I guess they want to pay even less taxes... Ireland is getting too expensive perhaps?


if Trump wins, there will be no TPP, at least if he sticks to his campaign promises. We all accidentally get a gift if he makes it to the Oval Office.


According to https://ballotpedia.org/2016_presidential_candidates_on_the_... all of the remaining candidates oppose the TPP.


At the moment.

Senator Obama opposed quite a few things as well.


>At the moment.

Well, yes, people lie. My point was that Donald Trump wasn't a special case in terms of his position on the TPP.


"if he sticks to his campaign promises"

Hahahahahahaha.


Don't get me wrong, I don't trust a politician to keep his promises. He's just the best shot against the TPP we have, it seems (I trust Clinton less than Trump, and nobody votes libertarian).


"okay, be evil."


First they manipulated search suggestions in favor of Hillary and now this :(


Just because someone claimed Google manipulated search suggestions doesn't mean they actually did it. The video itself even acknowledged the lack of concrete proofs.


[citation needed]


Probably referring to this: https://www.youtube.com/watch?v=PFxFRqNmXKg Was on HN but flagged. Google replies: "Google Autocomplete does not favor any candidate or cause. Claims to the contrary simply misunderstand how Autocomplete works. Our Autocomplete algorithm will not show a predicted query that is offensive or disparaging when displayed in conjunction with a person’s name. More generally, our autocomplete predictions are produced based on a number of factors including the popularity of search terms."

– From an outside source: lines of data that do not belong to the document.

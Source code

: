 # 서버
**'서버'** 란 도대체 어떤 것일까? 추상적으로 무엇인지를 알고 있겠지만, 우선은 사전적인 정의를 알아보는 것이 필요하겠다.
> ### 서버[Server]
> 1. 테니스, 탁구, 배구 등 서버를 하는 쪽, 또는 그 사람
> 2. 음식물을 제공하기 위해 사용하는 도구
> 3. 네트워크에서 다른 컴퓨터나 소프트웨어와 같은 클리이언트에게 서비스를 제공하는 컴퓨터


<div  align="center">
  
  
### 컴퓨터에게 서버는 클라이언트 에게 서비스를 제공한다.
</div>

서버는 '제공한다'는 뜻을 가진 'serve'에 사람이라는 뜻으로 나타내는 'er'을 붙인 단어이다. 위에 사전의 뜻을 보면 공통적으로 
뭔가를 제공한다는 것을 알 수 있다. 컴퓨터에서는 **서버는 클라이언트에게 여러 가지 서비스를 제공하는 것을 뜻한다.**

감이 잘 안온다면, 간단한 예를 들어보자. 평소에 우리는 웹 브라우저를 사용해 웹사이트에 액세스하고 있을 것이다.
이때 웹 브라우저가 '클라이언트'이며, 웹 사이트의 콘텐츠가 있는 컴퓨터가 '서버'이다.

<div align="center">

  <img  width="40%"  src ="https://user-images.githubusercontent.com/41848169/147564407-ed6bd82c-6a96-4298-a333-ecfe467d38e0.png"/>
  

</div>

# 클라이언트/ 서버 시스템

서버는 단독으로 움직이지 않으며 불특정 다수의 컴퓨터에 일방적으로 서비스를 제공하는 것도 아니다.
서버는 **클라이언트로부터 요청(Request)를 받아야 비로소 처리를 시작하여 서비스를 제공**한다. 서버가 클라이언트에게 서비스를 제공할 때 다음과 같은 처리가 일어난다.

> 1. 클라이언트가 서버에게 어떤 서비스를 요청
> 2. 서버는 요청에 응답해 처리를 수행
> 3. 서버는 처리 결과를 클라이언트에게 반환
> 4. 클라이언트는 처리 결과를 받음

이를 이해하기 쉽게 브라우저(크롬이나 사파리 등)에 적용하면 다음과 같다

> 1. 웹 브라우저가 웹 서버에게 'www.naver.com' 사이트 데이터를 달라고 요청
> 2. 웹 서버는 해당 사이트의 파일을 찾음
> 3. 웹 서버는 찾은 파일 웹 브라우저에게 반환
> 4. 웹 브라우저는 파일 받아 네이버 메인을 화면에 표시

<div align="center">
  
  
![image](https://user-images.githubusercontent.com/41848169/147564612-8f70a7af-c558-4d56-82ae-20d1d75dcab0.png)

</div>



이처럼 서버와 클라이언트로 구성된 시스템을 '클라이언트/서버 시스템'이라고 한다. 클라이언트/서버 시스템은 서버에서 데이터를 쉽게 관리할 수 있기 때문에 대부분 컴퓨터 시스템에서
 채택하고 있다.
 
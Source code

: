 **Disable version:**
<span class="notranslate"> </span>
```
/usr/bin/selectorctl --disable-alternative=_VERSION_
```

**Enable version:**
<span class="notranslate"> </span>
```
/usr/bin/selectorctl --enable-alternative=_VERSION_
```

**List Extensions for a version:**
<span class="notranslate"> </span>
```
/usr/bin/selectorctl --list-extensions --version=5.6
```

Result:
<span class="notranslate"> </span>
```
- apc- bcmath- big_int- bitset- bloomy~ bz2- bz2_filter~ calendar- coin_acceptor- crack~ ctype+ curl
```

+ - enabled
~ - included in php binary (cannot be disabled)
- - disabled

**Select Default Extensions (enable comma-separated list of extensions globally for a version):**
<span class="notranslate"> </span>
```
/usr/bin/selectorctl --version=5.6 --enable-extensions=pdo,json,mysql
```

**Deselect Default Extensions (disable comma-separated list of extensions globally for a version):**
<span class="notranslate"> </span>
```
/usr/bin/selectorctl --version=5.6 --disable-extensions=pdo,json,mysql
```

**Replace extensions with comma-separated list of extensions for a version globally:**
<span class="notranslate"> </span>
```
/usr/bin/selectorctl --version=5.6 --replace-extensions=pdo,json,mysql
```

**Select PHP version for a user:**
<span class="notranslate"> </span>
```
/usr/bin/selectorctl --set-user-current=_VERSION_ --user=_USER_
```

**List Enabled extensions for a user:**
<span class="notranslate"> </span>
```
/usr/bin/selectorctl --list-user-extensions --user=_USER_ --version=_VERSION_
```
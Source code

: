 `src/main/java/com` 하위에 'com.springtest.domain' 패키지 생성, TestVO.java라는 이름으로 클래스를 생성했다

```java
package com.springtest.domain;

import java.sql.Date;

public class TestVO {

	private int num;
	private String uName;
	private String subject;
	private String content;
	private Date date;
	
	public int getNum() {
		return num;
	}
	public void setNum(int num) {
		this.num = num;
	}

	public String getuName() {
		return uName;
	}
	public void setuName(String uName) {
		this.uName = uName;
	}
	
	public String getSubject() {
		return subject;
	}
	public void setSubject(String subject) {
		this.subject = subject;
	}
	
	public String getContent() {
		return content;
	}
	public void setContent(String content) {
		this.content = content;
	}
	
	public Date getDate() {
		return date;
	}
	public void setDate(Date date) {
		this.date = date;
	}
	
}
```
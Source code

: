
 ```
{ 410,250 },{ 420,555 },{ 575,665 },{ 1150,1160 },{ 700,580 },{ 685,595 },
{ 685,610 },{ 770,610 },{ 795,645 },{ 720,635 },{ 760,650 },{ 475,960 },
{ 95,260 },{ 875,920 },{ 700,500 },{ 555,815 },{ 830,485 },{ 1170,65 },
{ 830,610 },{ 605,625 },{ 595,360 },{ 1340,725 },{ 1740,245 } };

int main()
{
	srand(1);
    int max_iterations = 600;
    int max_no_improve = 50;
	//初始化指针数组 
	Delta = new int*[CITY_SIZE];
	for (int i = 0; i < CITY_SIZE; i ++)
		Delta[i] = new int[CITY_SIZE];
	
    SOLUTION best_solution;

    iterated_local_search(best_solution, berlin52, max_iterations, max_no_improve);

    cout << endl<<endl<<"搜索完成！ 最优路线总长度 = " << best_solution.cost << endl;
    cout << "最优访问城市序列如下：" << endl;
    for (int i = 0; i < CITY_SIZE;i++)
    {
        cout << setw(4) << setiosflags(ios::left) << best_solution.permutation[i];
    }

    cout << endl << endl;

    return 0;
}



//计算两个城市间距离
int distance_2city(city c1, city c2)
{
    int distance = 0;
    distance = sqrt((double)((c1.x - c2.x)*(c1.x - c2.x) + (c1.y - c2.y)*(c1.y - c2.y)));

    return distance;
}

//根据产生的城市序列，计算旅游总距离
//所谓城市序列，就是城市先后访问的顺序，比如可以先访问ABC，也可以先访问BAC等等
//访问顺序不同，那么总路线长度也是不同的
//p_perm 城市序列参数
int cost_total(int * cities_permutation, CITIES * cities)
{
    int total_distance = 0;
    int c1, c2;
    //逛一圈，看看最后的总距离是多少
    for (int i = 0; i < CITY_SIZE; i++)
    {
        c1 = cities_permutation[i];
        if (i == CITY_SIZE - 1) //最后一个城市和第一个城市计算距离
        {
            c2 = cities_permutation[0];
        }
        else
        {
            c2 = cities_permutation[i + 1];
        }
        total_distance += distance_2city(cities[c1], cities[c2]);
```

Seems like "criminal" and "indictment" are filtered out, which happens to benefit Hillary but seems to apply to other people. I tried a indicted people and it didn't autocomplete.


"The analysis found a very different result with Google’s top competitors, Bing and Yahoo. When spotted the terms “Hillary Clinton cri” and “Hillary Clintion ind,” Bing and Yahoo brought up as their top choices “Hillary Clinton criminal charges” and “Hillary Clinton indictment” as part of their auto-complete functions using the same key letters, according to SourceFed. While that could reflect legitimate differences in the engines’ algorithms, Mr. Lieberman said that a search of “Hillary Clinton crime reform” on Google trends showed that “there weren’t even enough searches of term to build a graph on the site.”"

http://www.washingtontimes.com/news/2016/jun/10/google-denie...


"Despite what you might have seen online, Google is not manipulating its search results to favor Hillary Clinton."